Updated: May 13, 2014
 

History

When contact dermatitis is suspected, the history must include a detailed list of environmental exposures. Determine whether the patient has had any exposure to materials such as plants, paints, dyes, cleaning solutions, soaps, and protective gear such as eyewear and athletic gloves. Ask whether any new products or plants are present in the home or during recreational activities.

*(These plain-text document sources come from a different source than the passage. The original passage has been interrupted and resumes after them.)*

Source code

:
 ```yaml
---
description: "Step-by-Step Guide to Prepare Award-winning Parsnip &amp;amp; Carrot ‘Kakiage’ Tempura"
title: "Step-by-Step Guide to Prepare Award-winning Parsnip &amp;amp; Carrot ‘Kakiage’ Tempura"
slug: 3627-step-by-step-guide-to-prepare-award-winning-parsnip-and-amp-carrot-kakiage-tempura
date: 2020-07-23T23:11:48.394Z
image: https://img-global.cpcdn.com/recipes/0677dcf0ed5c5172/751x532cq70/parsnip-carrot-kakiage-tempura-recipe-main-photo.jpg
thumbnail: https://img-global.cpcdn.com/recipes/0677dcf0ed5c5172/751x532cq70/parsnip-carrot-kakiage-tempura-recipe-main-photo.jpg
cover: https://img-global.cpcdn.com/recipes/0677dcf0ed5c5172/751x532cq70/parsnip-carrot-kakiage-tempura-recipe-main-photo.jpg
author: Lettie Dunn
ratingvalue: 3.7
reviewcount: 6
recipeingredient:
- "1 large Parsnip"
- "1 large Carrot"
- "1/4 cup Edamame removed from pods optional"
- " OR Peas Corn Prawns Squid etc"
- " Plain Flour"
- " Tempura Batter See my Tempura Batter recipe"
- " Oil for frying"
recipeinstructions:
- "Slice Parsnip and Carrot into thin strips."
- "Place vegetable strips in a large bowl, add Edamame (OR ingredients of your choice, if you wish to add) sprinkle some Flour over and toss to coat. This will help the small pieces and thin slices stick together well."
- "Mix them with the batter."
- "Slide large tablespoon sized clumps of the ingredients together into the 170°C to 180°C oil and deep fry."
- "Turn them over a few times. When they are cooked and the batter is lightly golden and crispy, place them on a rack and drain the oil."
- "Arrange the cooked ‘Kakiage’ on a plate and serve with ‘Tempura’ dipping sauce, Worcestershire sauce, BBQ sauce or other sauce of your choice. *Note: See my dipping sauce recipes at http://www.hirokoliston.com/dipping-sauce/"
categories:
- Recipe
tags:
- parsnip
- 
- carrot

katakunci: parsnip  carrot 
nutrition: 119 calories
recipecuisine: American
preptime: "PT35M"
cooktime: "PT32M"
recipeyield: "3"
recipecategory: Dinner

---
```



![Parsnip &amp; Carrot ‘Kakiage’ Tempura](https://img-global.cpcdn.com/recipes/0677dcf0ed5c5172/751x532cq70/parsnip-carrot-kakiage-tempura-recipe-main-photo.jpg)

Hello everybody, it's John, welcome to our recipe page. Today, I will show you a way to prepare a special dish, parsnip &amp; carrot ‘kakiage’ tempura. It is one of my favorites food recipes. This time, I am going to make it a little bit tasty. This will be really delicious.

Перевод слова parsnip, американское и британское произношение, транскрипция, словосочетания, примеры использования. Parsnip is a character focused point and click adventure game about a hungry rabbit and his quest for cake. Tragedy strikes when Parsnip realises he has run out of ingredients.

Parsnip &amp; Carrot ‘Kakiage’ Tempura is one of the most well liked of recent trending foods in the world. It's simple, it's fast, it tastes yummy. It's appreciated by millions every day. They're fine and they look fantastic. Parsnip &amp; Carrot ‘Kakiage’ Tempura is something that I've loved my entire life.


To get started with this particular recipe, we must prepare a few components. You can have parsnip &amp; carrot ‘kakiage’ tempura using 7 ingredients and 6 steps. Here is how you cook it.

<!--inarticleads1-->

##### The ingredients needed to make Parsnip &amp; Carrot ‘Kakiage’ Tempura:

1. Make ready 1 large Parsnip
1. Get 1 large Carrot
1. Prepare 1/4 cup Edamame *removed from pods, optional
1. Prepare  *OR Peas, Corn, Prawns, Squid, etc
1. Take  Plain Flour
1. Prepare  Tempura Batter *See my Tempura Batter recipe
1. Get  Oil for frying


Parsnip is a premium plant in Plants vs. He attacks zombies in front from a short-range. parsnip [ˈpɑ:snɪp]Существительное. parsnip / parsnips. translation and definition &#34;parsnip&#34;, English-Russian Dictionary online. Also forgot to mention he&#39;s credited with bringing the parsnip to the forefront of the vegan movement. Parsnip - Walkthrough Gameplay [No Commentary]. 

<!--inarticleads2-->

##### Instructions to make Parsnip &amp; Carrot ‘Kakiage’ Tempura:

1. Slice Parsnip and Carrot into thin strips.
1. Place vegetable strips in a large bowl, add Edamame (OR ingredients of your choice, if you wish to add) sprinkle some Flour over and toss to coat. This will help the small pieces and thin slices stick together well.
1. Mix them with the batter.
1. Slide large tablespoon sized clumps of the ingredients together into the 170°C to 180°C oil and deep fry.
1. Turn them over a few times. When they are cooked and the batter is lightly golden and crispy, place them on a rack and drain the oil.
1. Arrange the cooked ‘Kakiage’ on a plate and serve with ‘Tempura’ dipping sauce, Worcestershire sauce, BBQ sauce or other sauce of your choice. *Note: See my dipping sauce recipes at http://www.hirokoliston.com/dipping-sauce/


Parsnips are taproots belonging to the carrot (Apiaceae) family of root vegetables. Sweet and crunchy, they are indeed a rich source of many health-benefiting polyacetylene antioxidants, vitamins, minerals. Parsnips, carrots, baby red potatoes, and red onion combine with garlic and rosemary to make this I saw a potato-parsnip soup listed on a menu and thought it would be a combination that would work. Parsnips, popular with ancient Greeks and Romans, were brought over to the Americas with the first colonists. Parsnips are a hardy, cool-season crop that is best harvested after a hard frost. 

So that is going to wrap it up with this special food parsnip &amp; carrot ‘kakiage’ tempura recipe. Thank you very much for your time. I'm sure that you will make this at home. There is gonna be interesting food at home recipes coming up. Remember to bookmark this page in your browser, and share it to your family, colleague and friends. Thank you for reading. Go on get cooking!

Query patients regarding hobbies that might be the source of an irritant or allergen. Determine whether the patient is applying any products or treatments to the involved area. If the lesions or symptoms appear to be primarily in exposed areas, determine how much sun exposure has occurred recently. Ask the patient if symptoms improve over weekends or vacations.

A detailed history may help determine whether the patient has irritant, allergic, or photo contact dermatitis or contact urticaria. The history should include the following questions:

What is the chief symptom? Irritant contact dermatitis, which is the most common form of contact dermatitis, usually causes mild pruritus or a burning sensation. Allergic contact dermatitis and contact urticaria are usually very pruritic. Pruritus is the main symptom in photoallergic reactions, whereas a burning sensation on affected (ie, sun-exposed) areas of the body is the primary symptom of phototoxic reactions.

When did the symptoms start? If a suspected substance is recognized, how long prior to the symptoms did the exposure occur? With irritant contact dermatitis, symptoms may occur within minutes of the exposure. Mild irritants require prolonged or repeated exposure before inflammation is noted, while strong irritants, such as strong acids and alkalis, can produce an immediate reaction similar to a thermal burn.

Allergic (type IV hypersensitivity) reactions usually take 6-24 hours to produce symptoms. Contact urticaria is usually rapid in onset. Because symptoms occur so rapidly following exposure, the etiology for contact urticaria is usually obvious. If the etiology is not apparent, an exposure history should include items commonly associated with this disorder (see Etiology).

Is this the first time this has occurred? When symptoms are episodic, an accurate diary of exposures occurring shortly prior to symptoms may help narrow the list of possible irritants or allergens.

Has the dermatitis been spreading? Allergic contact dermatitis frequently appears to spread over time. In fact, this represents delayed reactions to the allergens.

Several factors may produce the false impression that the dermatitis is spreading or is contagious. Heavily contaminated areas may break out first, followed by areas of lesser exposure. Thick skin may react much later than thin skin or may not react at all. Different sites may have come in contact with the allergen at different times. Gloves and other clothing contaminated with sap from poison ivy may expose the skin days, weeks, or months later.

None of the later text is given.